When John Cleese of the legendary Monty Python Circus stepped
on stage, the applause was overwhelming. John retreats to offstage and the
applause dies down. Out on stage again, the roars of approval resume, and again
he vanishes. Next time the audience gets the hint, and lets him speak.
“Hello Charlotte villains,” I hear him say—first laugh--and
we’re off.
This and a presentation the following day were benefit
performances that Cleese was giving on behalf of the University of Virginia’s
Division of Perceptual Studies (DOPS).
It was an attempt to raise money to support the unusual research conducted
by this Division.
This evening’s talk is titled, “Why There Is No Hope.”
Donors have paid hundreds of dollars for their seats and
couldn’t wait to listen to Cleese explain why there is no hope. As it turned out, the hour or so it
took for him to make the case left me and an audience of well over a thousand in
fits of uncontrollable laughter. The man showed us no mercy. It was an event of group transcendence
by laughter.
But what’s funny about the hopelessness of the human
condition? Well, that depends on
the Cleese wit, tone, and timing.
And why do we laugh when told we’re doomed?
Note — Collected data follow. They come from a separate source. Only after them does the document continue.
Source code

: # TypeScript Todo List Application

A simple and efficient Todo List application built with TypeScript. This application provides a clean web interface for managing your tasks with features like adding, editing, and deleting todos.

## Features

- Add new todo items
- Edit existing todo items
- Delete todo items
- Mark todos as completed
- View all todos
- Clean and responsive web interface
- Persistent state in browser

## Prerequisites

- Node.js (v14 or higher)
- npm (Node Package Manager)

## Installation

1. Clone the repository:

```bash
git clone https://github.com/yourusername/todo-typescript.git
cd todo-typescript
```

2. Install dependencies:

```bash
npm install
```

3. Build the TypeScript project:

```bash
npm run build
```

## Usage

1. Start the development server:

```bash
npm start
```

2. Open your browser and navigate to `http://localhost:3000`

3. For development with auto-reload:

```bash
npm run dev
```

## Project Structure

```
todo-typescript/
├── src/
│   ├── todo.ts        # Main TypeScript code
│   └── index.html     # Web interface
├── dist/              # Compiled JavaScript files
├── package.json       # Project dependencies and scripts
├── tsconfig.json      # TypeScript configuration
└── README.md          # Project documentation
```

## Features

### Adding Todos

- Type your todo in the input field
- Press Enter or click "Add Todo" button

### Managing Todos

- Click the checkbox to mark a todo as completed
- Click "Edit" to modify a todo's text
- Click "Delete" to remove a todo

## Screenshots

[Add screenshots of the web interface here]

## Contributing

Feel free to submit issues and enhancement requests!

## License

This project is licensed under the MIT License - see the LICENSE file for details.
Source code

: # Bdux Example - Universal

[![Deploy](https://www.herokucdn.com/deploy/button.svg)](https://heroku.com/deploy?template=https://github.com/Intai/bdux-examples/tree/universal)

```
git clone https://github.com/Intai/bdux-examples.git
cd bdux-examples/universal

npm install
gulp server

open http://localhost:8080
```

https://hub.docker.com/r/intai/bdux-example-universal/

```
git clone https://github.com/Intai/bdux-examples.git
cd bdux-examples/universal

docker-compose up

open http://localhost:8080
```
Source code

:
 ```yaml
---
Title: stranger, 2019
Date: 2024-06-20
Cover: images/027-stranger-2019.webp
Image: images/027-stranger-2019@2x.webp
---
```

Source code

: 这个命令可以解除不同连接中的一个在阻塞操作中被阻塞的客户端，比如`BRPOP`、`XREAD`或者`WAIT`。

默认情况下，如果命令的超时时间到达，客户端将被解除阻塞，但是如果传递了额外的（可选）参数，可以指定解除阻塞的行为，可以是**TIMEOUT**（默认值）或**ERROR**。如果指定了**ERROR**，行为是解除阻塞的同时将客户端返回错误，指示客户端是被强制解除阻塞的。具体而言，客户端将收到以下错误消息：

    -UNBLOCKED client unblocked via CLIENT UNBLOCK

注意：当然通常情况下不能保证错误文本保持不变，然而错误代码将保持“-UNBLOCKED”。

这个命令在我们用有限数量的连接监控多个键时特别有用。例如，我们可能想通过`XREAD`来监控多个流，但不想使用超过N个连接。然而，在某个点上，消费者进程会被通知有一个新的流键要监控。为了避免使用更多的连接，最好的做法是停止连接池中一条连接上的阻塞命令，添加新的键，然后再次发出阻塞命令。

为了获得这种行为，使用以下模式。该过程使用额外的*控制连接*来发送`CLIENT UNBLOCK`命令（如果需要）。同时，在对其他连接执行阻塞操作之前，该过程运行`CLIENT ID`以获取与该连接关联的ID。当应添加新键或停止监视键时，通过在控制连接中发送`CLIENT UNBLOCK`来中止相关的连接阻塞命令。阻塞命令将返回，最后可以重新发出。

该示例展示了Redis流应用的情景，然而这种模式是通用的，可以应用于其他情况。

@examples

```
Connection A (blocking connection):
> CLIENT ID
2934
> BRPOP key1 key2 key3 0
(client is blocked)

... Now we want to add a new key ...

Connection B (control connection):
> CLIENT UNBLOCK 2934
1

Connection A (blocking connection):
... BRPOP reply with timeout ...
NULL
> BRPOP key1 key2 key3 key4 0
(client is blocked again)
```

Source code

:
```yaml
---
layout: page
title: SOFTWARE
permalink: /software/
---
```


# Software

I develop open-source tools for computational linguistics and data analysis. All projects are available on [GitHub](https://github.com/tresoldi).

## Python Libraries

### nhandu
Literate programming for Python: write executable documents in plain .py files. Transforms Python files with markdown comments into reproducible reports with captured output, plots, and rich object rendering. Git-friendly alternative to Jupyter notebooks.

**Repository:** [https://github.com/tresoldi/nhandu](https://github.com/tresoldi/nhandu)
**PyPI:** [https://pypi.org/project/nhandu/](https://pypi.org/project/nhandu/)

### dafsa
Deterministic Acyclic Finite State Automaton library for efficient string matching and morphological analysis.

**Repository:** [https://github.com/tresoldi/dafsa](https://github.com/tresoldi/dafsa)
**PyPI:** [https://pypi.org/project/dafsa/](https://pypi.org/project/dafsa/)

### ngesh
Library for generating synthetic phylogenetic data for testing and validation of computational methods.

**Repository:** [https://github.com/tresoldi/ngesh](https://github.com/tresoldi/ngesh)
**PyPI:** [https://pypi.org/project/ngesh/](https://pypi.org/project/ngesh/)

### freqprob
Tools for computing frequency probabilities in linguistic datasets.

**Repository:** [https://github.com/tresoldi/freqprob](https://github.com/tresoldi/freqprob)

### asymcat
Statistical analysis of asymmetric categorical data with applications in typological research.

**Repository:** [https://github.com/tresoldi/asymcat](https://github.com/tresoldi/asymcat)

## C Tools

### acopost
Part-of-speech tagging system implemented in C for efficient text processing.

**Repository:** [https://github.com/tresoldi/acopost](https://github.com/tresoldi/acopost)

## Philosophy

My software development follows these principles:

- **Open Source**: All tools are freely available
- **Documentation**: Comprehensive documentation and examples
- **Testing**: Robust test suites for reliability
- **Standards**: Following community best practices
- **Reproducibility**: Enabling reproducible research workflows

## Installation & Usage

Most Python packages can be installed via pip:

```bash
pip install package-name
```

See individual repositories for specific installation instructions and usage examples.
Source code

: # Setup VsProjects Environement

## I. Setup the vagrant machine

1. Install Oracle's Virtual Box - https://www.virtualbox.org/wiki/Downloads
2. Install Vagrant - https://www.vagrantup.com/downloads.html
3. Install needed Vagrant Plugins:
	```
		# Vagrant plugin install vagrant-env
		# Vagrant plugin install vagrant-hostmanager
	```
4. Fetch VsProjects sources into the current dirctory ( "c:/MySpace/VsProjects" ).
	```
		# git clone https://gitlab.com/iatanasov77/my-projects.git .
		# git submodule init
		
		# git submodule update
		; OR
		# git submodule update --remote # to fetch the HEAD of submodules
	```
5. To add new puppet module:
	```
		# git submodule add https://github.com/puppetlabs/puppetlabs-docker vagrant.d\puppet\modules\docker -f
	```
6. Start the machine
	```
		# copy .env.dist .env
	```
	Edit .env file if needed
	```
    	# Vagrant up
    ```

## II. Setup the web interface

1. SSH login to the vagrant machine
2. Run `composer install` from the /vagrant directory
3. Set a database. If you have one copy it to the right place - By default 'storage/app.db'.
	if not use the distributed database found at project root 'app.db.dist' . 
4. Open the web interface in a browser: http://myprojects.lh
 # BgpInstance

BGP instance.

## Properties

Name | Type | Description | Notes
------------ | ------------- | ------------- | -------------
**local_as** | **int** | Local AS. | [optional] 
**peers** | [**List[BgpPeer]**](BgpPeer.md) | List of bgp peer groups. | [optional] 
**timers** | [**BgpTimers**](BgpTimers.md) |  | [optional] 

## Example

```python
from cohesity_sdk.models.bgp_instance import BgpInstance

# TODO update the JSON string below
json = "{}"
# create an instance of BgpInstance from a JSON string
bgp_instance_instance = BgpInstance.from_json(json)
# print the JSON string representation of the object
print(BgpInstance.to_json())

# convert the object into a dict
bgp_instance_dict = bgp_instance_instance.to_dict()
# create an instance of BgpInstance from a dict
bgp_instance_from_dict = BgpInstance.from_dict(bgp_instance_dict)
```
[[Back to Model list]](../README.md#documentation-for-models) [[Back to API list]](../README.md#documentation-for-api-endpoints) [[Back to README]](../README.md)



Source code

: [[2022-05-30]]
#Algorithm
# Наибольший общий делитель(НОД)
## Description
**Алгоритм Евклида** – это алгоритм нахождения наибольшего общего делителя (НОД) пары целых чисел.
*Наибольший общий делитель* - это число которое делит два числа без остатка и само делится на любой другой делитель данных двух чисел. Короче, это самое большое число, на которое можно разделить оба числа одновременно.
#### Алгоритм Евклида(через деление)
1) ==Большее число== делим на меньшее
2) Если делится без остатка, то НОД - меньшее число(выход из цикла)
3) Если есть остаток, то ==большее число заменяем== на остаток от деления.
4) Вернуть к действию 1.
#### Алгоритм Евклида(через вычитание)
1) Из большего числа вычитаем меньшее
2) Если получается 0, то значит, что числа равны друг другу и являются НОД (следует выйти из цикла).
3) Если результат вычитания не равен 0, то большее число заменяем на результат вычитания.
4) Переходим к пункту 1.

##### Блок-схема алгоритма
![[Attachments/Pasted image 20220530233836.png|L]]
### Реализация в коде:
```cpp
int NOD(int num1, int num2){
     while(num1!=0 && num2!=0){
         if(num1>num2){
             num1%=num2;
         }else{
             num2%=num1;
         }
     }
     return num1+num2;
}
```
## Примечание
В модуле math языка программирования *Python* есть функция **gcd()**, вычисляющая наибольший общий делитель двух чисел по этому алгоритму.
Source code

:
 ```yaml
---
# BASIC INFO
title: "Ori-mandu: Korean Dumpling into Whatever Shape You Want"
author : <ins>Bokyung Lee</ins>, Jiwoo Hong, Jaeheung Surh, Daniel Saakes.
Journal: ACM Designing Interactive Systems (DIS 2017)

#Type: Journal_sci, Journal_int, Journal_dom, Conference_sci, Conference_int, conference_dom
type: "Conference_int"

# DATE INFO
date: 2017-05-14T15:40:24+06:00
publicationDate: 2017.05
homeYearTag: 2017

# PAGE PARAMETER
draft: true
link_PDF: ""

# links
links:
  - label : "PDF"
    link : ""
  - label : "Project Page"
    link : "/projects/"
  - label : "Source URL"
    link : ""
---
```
Bit of “gallows humor” maybe?
The big idea—and inlet to a sea of laughs—is that the world
is largely run by ignoramuses and incompetents of low moral caliber.
So, beside all the hilarity, Cleese advanced with lawyerlike
precision a grimly serious argument.
He wasn’t joking. He went
through reasons we might have for being hopeful that “we will ever live in a rational, sensible, well organized, kind,
intelligent society.” The answer
will be a faintly qualified “NO!”
The starting broadside
was against so-called “experts,” concluding that the authentic ones in any
field are few and far between—and just as often ignored. He made this point by noting that the
“experts”—critics, producers, etc.—all began by panning Monty Python, Fawlty Towers,
and A Fish Called Wanda--all today
deemed classics in the world of comedy.
Cleese notes
that it took 250 years for economists to figure out that economic behavior has
nothing to do with rational self-interest. We may look to religion and science for hope, but we find in
religion hypocrisy and fanaticism and in science egotism and dogmatism. No hope there.
The problem of
course is deep within. At all
costs, everybody wants to be
right. We suffer from a thing
called confirmatory bias. We are biased against anything that
contradicts our views. All we know
in the last run is how to confirm our almighty selves, and this no matter how
intelligent we are. Hope keeps
falling on its face.
Getting down to
some really basic reasons for losing hope is a phenomenon that Cleese may be
the first to identify and name: pure
stupidity. The speaker had a very
entertaining story to illustrate the phenomenon, concerning the weird loss and recovery
of his shoes in a hotel.
But no less
deadly is learned stupidity.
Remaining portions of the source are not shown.